■ **Work task**
Transcribe all of the records word for word, but omit the pictures.
#### Excerpted records ####
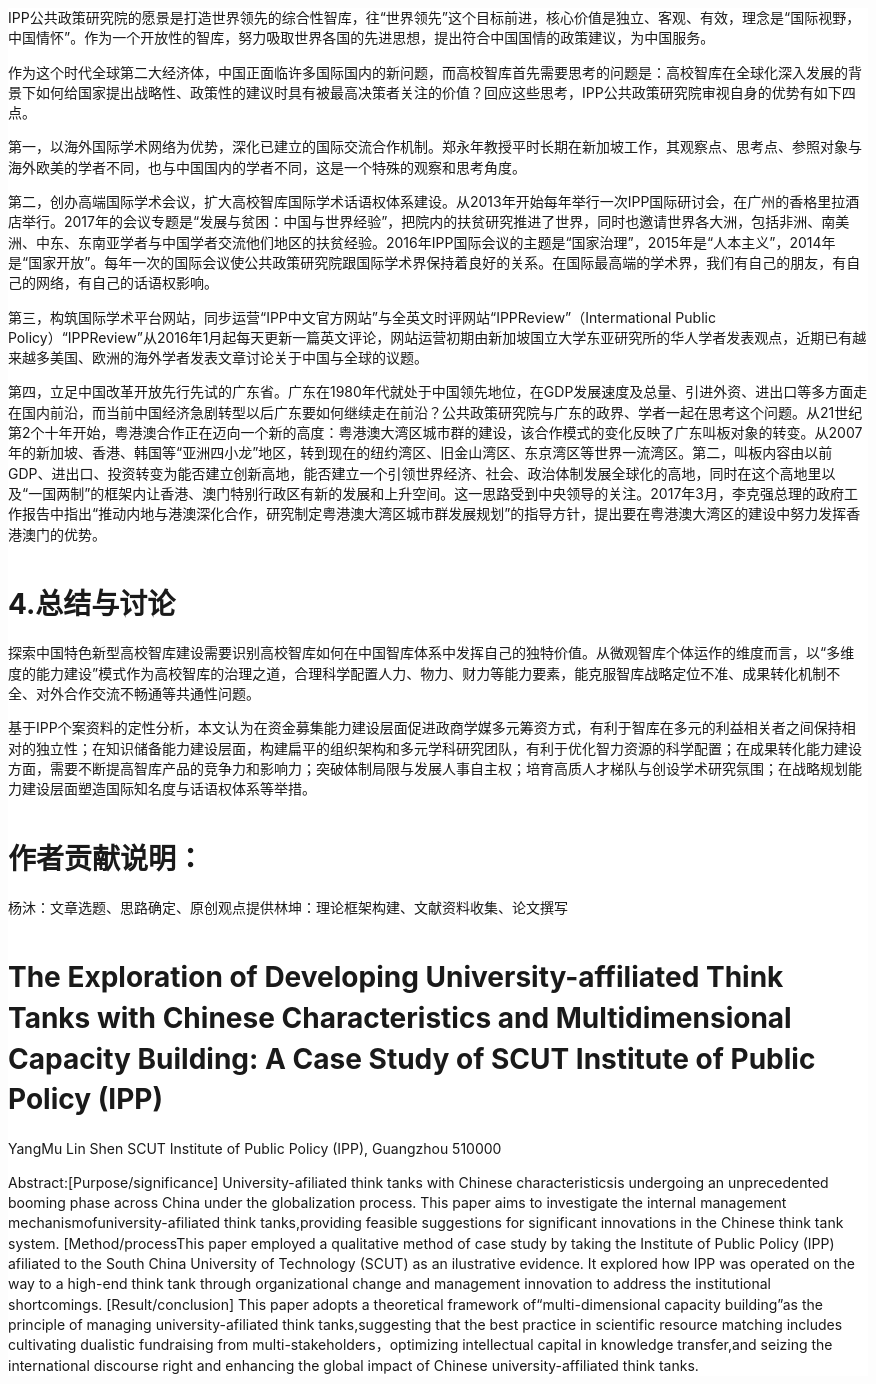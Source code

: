 IPP公共政策研究院的愿景是打造世界领先的综合性智库，往“世界领先”这个目标前进，核心价值是独立、客观、有效，理念是“国际视野，中国情怀”。作为一个开放性的智库，努力吸取世界各国的先进思想，提出符合中国国情的政策建议，为中国服务。

作为这个时代全球第二大经济体，中国正面临许多国际国内的新问题，而高校智库首先需要思考的问题是：高校智库在全球化深入发展的背景下如何给国家提出战略性、政策性的建议时具有被最高决策者关注的价值？回应这些思考，IPP公共政策研究院审视自身的优势有如下四点。

第一，以海外国际学术网络为优势，深化已建立的国际交流合作机制。郑永年教授平时长期在新加坡工作，其观察点、思考点、参照对象与海外欧美的学者不同，也与中国国内的学者不同，这是一个特殊的观察和思考角度。

第二，创办高端国际学术会议，扩大高校智库国际学术话语权体系建设。从2013年开始每年举行一次IPP国际研讨会，在广州的香格里拉酒店举行。2017年的会议专题是“发展与贫困：中国与世界经验”，把院内的扶贫研究推进了世界，同时也邀请世界各大洲，包括非洲、南美洲、中东、东南亚学者与中国学者交流他们地区的扶贫经验。2016年IPP国际会议的主题是“国家治理”，2015年是“人本主义”，2014年是“国家开放”。每年一次的国际会议使公共政策研究院跟国际学术界保持着良好的关系。在国际最高端的学术界，我们有自己的朋友，有自己的网络，有自己的话语权影响。

第三，构筑国际学术平台网站，同步运营“IPP中文官方网站”与全英文时评网站“IPPReview”（Intermational Public Policy）“IPPReview”从2016年1月起每天更新一篇英文评论，网站运营初期由新加坡国立大学东亚研究所的华人学者发表观点，近期已有越来越多美国、欧洲的海外学者发表文章讨论关于中国与全球的议题。

第四，立足中国改革开放先行先试的广东省。广东在1980年代就处于中国领先地位，在GDP发展速度及总量、引进外资、进出口等多方面走在国内前沿，而当前中国经济急剧转型以后广东要如何继续走在前沿？公共政策研究院与广东的政界、学者一起在思考这个问题。从21世纪第2个十年开始，粤港澳合作正在迈向一个新的高度：粤港澳大湾区城市群的建设，该合作模式的变化反映了广东叫板对象的转变。从2007年的新加坡、香港、韩国等“亚洲四小龙”地区，转到现在的纽约湾区、旧金山湾区、东京湾区等世界一流湾区。第二，叫板内容由以前GDP、进出口、投资转变为能否建立创新高地，能否建立一个引领世界经济、社会、政治体制发展全球化的高地，同时在这个高地里以及“一国两制”的框架内让香港、澳门特别行政区有新的发展和上升空间。这一思路受到中央领导的关注。2017年3月，李克强总理的政府工作报告中指出“推动内地与港澳深化合作，研究制定粤港澳大湾区城市群发展规划”的指导方针，提出要在粤港澳大湾区的建设中努力发挥香港澳门的优势。

# 4.总结与讨论

探索中国特色新型高校智库建设需要识别高校智库如何在中国智库体系中发挥自己的独特价值。从微观智库个体运作的维度而言，以“多维度的能力建设”模式作为高校智库的治理之道，合理科学配置人力、物力、财力等能力要素，能克服智库战略定位不准、成果转化机制不全、对外合作交流不畅通等共通性问题。

基于IPP个案资料的定性分析，本文认为在资金募集能力建设层面促进政商学媒多元筹资方式，有利于智库在多元的利益相关者之间保持相对的独立性；在知识储备能力建设层面，构建扁平的组织架构和多元学科研究团队，有利于优化智力资源的科学配置；在成果转化能力建设方面，需要不断提高智库产品的竞争力和影响力；突破体制局限与发展人事自主权；培育高质人才梯队与创设学术研究氛围；在战略规划能力建设层面塑造国际知名度与话语权体系等举措。

# 作者贡献说明：

杨沐：文章选题、思路确定、原创观点提供林坤：理论框架构建、文献资料收集、论文撰写

# The Exploration of Developing University-affiliated Think Tanks with Chinese Characteristics and Multidimensional Capacity Building: A Case Study of SCUT Institute of Public Policy (IPP)

YangMu Lin Shen SCUT Institute of Public Policy (IPP), Guangzhou 510000

Abstract:[Purpose/significance] University-afiliated think tanks with Chinese characteristicsis undergoing an unprecedented booming phase across China under the globalization process. This paper aims to investigate the internal management mechanismofuniversity-afiliated think tanks,providing feasible suggestions for significant innovations in the Chinese think tank system. [Method/processThis paper employed a qualitative method of case study by taking the Institute of Public Policy (IPP) afiliated to the South China University of Technology (SCUT) as an ilustrative evidence. It explored how IPP was operated on the way to a high-end think tank through organizational change and management innovation to address the institutional shortcomings. [Result/conclusion] This paper adopts a theoretical framework of“multi-dimensional capacity building”as the principle of managing university-afiliated think tanks,suggesting that the best practice in scientific resource matching includes cultivating dualistic fundraising from multi-stakeholders，optimizing intellectual capital in knowledge transfer,and seizing the international discourse right and enhancing the global impact of Chinese university-affiliated think tanks.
####
■ **Reply to the exercise**
Source code

: IPP公共政策研究院的愿景是打造世界领先的综合性智库，往“世界领先”这个目标前进，核心价值是独立、客观、有效，理念是“国际视野，中国情怀”。作为一个开放性的智库，努力吸取世界各国的先进思想，提出符合中国国情的政策建议，为中国服务。

作为这个时代全球第二大经济体，中国正面临许多国际国内的新问题，而高校智库首先需要思考的问题是：高校智库在全球化深入发展的背景下如何给国家提出战略性、政策性的建议时具有被最高决策者关注的价值？回应这些思考，IPP公共政策研究院审视自身的优势有如下四点。

第一，以海外国际学术网络为优势，深化已建立的国际交流合作机制。郑永年教授平时长期在新加坡工作，其观察点、思考点、参照对象与海外欧美的学者不同，也与中国国内的学者不同，这是一个特殊的观察和思考角度。

第二，创办高端国际学术会议，扩大高校智库国际学术话语权体系建设。从2013年开始每年举行一次IPP国际研讨会，在广州的香格里拉酒店举行。2017年的会议专题是“发展与贫困：中国与世界经验”，把院内的扶贫研究推进了世界，同时也邀请世界各大洲，包括非洲、南美洲、中东、东南亚学者与中国学者交流他们地区的扶贫经验。2016年IPP国际会议的主题是“国家治理”，2015年是“人本主义”，2014年是“国家开放”。每年一次的国际会议使公共政策研究院跟国际学术界保持着良好的关系。在国际最高端的学术界，我们有自己的朋友，有自己的网络，有自己的话语权影响。

第三，构筑国际学术平台网站，同步运营“IPP中文官方网站”与全英文时评网站“IPPReview”（Intermational Public Policy）“IPPReview”从2016年1月起每天更新一篇英文评论，网站运营初期由新加坡国立大学东亚研究所的华人学者发表观点，近期已有越来越多美国、欧洲的海外学者发表文章讨论关于中国与全球的议题。

第四，立足中国改革开放先行先试的广东省。广东在1980年代就处于中国领先地位，在GDP发展速度及总量、引进外资、进出口等多方面走在国内前沿，而当前中国经济急剧转型以后广东要如何继续走在前沿？公共政策研究院与广东的政界、学者一起在思考这个问题。从21世纪第2个十年开始，粤港澳合作正在迈向一个新的高度：粤港澳大湾区城市群的建设，该合作模式的变化反映了广东叫板对象的转变。从2007年的新加坡、香港、韩国等“亚洲四小龙”地区，转到现在的纽约湾区、旧金山湾区、东京湾区等世界一流湾区。第二，叫板内容由以前GDP、进出口、投资转变为能否建立创新高地，能否建立一个引领世界经济、社会、政治体制发展全球化的高地，同时在这个高地里以及“一国两制”的框架内让香港、澳门特别行政区有新的发展和上升空间。这一思路受到中央领导的关注。2017年3月，李克强总理的政府工作报告中指出“推动内地与港澳深化合作，研究制定粤港澳大湾区城市群发展规划”的指导方针，提出要在粤港澳大湾区的建设中努力发挥香港澳门的优势。

# 4.总结与讨论

探索中国特色新型高校智库建设需要识别高校智库如何在中国智库体系中发挥自己的独特价值。从微观智库个体运作的维度而言，以“多维度的能力建设”模式作为高校智库的治理之道，合理科学配置人力、物力、财力等能力要素，能克服智库战略定位不准、成果转化机制不全、对外合作交流不畅通等共通性问题。

基于IPP个案资料的定性分析，本文认为在资金募集能力建设层面促进政商学媒多元筹资方式，有利于智库在多元的利益相关者之间保持相对的独立性；在知识储备能力建设层面，构建扁平的组织架构和多元学科研究团队，有利于优化智力资源的科学配置；在成果转化能力建设方面，需要不断提高智库产品的竞争力和影响力；突破体制局限与发展人事自主权；培育高质人才梯队与创设学术研究氛围；在战略规划能力建设层面塑造国际知名度与话语权体系等举措。

# 作者贡献说明：

杨沐：文章选题、思路确定、原创观点提供林坤：理论框架构建、文献资料收集、论文撰写

# The Exploration of Developing University-affiliated Think Tanks with Chinese Characteristics and Multidimensional Capacity Building: A Case Study of SCUT Institute of Public Policy (IPP)

YangMu Lin Shen SCUT Institute of Public Policy (IPP), Guangzhou 510000

Abstract:[Purpose/significance] University-afiliated think tanks with Chinese characteristicsis undergoing an unprecedented booming phase across China under the globalization process. This paper aims to investigate the internal management mechanismofuniversity-afiliated think tanks,providing feasible suggestions for significant innovations in the Chinese think tank system. [Method/processThis paper employed a qualitative method of case study by taking the Institute of Public Policy (IPP) afiliated to the South China University of Technology (SCUT) as an ilustrative evidence. It explored how IPP was operated on the way to a high-end think tank through organizational change and management innovation to address the institutional shortcomings. [Result/conclusion] This paper adopts a theoretical framework of“multi-dimensional capacity building”as the principle of managing university-afiliated think tanks,suggesting that the best practice in scientific resource matching includes cultivating dualistic fundraising from multi-stakeholders，optimizing intellectual capital in knowledge transfer,and seizing the international discourse right and enhancing the global impact of Chinese university-affiliated think tanks.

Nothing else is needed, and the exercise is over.